* _Task description_: What you return should be the lines of the data containing "Documentation", each in full.

Data listing START

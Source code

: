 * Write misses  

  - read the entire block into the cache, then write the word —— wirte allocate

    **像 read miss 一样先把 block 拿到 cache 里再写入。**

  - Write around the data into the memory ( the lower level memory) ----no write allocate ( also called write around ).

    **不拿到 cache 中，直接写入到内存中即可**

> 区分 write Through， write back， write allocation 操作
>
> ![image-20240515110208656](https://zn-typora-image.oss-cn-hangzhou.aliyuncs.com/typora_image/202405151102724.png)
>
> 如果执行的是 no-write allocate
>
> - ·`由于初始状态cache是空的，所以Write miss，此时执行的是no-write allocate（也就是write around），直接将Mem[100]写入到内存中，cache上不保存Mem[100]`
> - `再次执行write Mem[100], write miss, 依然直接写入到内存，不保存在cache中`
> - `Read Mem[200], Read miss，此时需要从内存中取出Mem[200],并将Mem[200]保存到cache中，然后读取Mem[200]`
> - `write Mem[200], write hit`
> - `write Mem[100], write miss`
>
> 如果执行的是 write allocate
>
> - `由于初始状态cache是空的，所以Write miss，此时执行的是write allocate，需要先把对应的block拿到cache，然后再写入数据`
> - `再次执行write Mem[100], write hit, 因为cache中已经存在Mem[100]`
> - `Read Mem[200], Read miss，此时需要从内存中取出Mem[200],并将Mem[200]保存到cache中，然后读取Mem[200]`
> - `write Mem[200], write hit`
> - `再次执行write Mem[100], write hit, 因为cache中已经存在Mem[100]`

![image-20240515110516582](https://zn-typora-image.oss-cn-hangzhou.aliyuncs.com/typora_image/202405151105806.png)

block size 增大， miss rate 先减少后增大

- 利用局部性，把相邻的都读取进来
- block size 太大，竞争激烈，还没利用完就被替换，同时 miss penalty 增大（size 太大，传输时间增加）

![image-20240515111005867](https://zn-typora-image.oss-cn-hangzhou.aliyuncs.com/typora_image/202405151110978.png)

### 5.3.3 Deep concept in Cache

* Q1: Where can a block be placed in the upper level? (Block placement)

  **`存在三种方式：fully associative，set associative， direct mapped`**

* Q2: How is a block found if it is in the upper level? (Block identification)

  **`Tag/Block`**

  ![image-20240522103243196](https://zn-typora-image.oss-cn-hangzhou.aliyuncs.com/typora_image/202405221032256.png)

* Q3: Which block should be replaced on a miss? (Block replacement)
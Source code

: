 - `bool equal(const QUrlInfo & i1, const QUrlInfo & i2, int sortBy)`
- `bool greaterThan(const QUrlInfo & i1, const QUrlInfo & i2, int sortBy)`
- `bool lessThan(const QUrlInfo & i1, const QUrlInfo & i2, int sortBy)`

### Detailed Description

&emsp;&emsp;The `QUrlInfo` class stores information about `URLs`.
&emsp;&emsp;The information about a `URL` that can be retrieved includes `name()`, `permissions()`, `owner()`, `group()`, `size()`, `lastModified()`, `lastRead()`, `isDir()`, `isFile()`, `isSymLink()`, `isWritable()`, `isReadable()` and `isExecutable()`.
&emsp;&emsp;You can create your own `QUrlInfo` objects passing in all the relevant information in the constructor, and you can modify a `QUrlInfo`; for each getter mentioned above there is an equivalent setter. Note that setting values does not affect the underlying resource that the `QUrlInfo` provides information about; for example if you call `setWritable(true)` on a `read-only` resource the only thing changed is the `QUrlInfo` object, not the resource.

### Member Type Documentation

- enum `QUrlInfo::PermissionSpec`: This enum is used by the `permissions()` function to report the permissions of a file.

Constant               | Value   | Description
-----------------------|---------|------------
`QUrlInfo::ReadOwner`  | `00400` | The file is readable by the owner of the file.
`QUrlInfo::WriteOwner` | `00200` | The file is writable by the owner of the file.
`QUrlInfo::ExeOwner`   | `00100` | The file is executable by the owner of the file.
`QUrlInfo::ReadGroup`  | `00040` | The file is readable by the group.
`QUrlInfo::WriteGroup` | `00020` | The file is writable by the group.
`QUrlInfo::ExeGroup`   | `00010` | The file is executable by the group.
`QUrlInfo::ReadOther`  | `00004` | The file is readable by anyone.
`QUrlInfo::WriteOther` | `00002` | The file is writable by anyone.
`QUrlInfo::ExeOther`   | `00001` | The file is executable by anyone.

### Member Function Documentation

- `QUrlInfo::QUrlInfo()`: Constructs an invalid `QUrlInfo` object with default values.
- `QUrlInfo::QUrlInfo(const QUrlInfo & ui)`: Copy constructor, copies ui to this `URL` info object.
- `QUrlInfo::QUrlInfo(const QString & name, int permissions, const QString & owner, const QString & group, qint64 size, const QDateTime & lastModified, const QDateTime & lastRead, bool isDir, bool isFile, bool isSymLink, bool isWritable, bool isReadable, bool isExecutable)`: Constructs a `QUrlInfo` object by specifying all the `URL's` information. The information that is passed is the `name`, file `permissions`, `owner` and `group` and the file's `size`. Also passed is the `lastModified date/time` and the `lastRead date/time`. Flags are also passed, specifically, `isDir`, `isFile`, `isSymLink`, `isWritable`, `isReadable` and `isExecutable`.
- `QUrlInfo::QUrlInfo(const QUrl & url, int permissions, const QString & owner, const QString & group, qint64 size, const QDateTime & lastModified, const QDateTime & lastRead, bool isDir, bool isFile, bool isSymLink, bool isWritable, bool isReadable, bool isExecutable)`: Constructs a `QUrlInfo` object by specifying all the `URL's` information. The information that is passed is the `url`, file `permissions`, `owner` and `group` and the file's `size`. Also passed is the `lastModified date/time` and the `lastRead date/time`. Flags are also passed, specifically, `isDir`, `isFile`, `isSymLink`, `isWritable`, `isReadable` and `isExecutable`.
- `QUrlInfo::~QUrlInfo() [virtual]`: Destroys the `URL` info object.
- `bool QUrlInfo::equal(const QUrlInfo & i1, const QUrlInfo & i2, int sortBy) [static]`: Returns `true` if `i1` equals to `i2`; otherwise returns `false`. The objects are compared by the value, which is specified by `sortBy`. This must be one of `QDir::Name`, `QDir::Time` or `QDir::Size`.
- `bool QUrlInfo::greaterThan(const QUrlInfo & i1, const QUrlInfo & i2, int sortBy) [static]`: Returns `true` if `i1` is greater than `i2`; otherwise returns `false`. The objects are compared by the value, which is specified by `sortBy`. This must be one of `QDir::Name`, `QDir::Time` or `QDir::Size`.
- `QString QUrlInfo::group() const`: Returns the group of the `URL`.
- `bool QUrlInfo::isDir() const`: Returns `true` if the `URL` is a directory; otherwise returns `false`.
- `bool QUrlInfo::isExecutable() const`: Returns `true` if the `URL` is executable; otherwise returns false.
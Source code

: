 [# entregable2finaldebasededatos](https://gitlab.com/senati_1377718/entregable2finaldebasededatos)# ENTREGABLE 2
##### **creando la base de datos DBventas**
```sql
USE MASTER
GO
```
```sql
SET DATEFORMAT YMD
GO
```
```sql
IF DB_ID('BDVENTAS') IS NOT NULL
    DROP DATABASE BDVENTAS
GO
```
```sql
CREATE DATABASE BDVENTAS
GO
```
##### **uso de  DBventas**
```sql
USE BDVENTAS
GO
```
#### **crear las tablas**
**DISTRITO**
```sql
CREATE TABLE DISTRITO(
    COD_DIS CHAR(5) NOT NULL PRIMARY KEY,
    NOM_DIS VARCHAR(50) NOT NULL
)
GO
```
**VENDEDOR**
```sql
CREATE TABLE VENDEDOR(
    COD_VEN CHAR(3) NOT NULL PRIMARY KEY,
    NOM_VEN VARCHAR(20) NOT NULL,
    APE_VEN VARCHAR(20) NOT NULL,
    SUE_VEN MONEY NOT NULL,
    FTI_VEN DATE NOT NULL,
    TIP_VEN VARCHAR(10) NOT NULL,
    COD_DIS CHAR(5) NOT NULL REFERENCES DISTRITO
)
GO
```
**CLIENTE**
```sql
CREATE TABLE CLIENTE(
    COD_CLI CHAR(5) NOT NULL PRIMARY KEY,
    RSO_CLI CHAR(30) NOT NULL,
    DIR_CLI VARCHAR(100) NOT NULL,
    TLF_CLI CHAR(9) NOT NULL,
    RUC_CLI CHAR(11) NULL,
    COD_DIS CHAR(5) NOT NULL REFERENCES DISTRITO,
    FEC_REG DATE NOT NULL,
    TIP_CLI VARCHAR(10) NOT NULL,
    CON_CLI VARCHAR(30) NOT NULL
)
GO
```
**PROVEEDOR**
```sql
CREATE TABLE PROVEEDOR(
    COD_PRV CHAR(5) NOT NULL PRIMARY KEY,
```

Data listing END

* _Your solution_:
### Member Type Documentation
### Member Function Documentation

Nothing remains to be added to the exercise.